1997 movie spoiler alert: In the movie Event Horizon, the cast are sent out to explore of a long-lost spaceship that has suddenly reappeared. Only to find that the technology the ship was equipped with allowed it to pass in to another dimension that is analogous to our traditional images of Hell. Coma Cluster Void appear to mirror this journey as a space exploring metal band who have passed to another plain of existence. Only to return as twisted, perverse reflection of what initially crossed the divide.

The feeling of inter-dimensional horror is prevalent throughout. Intro Prologue eschews the screeching feedback more typically used to ring in such sonic extremity in favour of something akin to a score that accompanies the the rising of some great, unknown horror of cinema. Indeed, there is something entirely otherworldly about Coma Cluster Void’s brand of metal which stutters, grooves and pulverises indiscriminately.

The guitars crunch and careen; off kilter grooves give way to abstract, vertigo inducing riffing.

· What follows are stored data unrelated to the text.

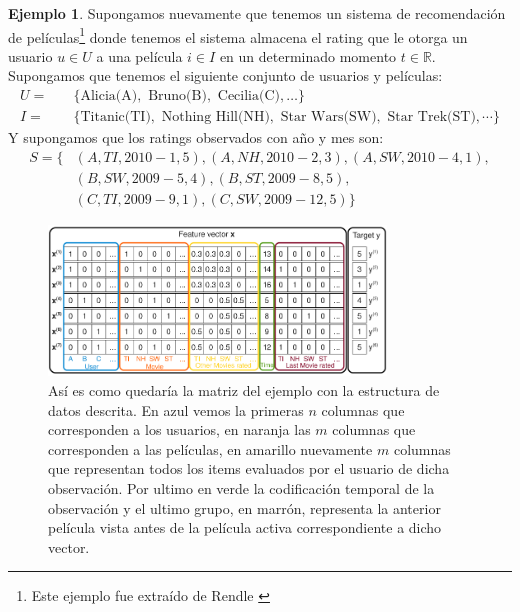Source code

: \documentclass[hidelinks,12pt,a4paper]{book}
\theoremstyle{plain}
\theoremstyle{definition}
\newtheorem{ejemplo}{{\textbf{Ejemplo}}}[chapter]
\begin{document}
\begin{ejemplo}
Supongamos nuevamente que tenemos un sistema de recomendación de películas\footnote{Este ejemplo fue extraído de Rendle \cite{rendle2010factorization}} donde tenemos el sistema almacena el rating que le otorga un usuario $u\in U$ a una película $i \in I$ en un determinado momento $t \in \mathbb{R}$. Supongamos que tenemos el siguiente conjunto de usuarios y películas:
\begin{align*}
U=&\quad\{\text{Alicia(A)},\text{ Bruno(B)},\text{ Cecilia(C)}, \ldots \} \\
I=&\quad\{\text{Titanic(TI)},\text{ Nothing Hill(NH)},\text{ Star Wars(SW)},\text{ Star Trek(ST)}, \cdots \} 
\end{align*}
Y supongamos que los ratings observados con año y mes son:
\begin{align*}
S = \{&(A, TI, 2010-1, 5),(A, NH, 2010-2, 3),(A, SW, 2010-4, 1),\\
&(B, SW, 2009-5, 4),(B, ST, 2009-8, 5),\\
&(C, TI, 2009-9, 1),(C, SW, 2009-12, 5)\}
\end{align*}

\begin{figure}[!ht]
\centering
\includegraphics[width=0.8\textwidth]{rendle-ej.png}
\caption{Así es como quedaría la matriz del ejemplo con la estructura de datos descrita. En azul vemos la primeras $n$ columnas que corresponden a los usuarios, en naranja las $m$ columnas que corresponden a las películas, en amarillo nuevamente $m$ columnas que representan todos los items evaluados por el usuario de dicha observación. Por ultimo en verde la codificación temporal de la observación y el ultimo grupo, en marrón, representa la anterior película vista antes de la película activa correspondiente a dicho vector.}\label{fig:fm-ejemplo-full}
\end{figure}


\end{ejemplo}
\end{document}
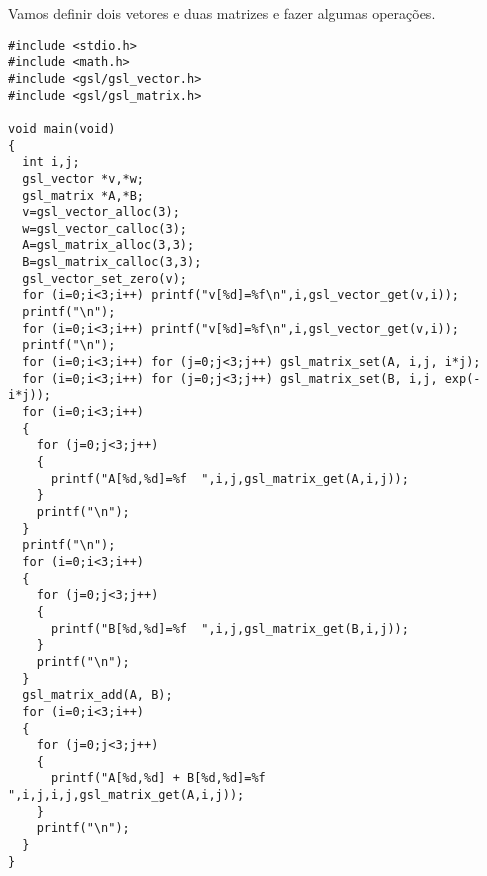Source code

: \begin{ex}Vamos definir dois vetores e duas matrizes e fazer algumas operações.
\end{ex}
\begin{verbatim}
#include <stdio.h>
#include <math.h>
#include <gsl/gsl_vector.h>
#include <gsl/gsl_matrix.h>

void main(void)
{
  int i,j;
  gsl_vector *v,*w;
  gsl_matrix *A,*B;
  v=gsl_vector_alloc(3);
  w=gsl_vector_calloc(3);
  A=gsl_matrix_alloc(3,3);
  B=gsl_matrix_calloc(3,3);
  gsl_vector_set_zero(v);
  for (i=0;i<3;i++) printf("v[%d]=%f\n",i,gsl_vector_get(v,i));
  printf("\n");
  for (i=0;i<3;i++) printf("v[%d]=%f\n",i,gsl_vector_get(v,i));
  printf("\n");
  for (i=0;i<3;i++) for (j=0;j<3;j++) gsl_matrix_set(A, i,j, i*j);
  for (i=0;i<3;i++) for (j=0;j<3;j++) gsl_matrix_set(B, i,j, exp(-i*j));
  for (i=0;i<3;i++)
  {
    for (j=0;j<3;j++)
    {
      printf("A[%d,%d]=%f  ",i,j,gsl_matrix_get(A,i,j));
    }
    printf("\n");
  }
  printf("\n");
  for (i=0;i<3;i++)
  {
    for (j=0;j<3;j++)
    {
      printf("B[%d,%d]=%f  ",i,j,gsl_matrix_get(B,i,j));
    }
    printf("\n");
  }
  gsl_matrix_add(A, B);
  for (i=0;i<3;i++)
  {
    for (j=0;j<3;j++)
    {
      printf("A[%d,%d] + B[%d,%d]=%f  ",i,j,i,j,gsl_matrix_get(A,i,j));
    }
    printf("\n");
  }
}
\end{verbatim}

The drums pound and pummel, yet drummer Chris Burrows knows exactly when to pull his rhythms back from the edge in favour of something more delicate. This makes songs like Path of Lies all the more powerful. While the bass work through out provides an earthy underpinning of the guitar while locking in well with the drums when summoned to highlight the percussive force of the drums.

And yet, there is a directness that underpins this album that gives the listener something to grasp between impressive, but at times overwhelming dissonance and chaos. The title track, for example, recalls Ion Dissonance at their most devastating. There is also a variety in the vocals that is not always present in such extreme music. While you’re not going to be getting any epic, soaring clean vocals, or much beyond the occasional spoken/hissed passage when it comes to a clean vocal line, barring Petrified Tears, which offers up the sort of broken croon that wouldn’t be out of place on a Starkweather record.

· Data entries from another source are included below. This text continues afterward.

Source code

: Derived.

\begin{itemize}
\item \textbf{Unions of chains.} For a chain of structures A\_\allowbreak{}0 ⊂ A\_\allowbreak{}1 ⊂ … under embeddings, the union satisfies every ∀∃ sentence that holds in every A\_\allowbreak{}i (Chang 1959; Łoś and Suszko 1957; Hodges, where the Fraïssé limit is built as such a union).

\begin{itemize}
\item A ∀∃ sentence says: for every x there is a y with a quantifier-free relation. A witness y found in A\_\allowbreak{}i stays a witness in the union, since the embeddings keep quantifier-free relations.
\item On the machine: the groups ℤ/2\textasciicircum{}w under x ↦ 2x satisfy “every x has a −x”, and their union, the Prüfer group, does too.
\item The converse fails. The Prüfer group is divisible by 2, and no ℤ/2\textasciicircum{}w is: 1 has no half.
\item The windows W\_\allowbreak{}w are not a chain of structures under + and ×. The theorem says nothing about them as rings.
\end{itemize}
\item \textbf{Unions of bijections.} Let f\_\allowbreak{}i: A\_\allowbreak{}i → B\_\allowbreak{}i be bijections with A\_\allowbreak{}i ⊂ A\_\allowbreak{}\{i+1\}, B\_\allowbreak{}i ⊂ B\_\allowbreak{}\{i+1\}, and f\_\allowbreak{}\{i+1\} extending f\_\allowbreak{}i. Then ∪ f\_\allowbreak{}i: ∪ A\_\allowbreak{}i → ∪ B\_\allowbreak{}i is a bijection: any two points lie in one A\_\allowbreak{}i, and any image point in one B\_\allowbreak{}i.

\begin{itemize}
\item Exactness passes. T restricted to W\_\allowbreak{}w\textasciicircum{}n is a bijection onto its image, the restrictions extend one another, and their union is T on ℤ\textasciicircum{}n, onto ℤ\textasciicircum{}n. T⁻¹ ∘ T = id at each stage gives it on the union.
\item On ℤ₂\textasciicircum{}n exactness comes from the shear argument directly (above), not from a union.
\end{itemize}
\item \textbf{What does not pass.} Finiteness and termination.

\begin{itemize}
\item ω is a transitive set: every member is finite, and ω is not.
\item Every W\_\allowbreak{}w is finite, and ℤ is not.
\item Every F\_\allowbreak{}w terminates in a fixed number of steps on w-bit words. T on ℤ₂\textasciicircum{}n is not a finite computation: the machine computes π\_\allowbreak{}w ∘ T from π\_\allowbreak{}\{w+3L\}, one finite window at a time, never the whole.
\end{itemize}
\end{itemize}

Vocalists Austin Taylor and Mike DiSalvo, of Dimensionless and Cryptopsy respectively, trade barks, rasps and roars with great chemistry and the different textures in their voices complement each other well, lending an added depth to an already deep release.

Mind Cemeteries is an album of destruction and transformation. A force to be repulsed by but in thrall to. Created by a band, who if you didn’t know any better, you would swear were not of this world.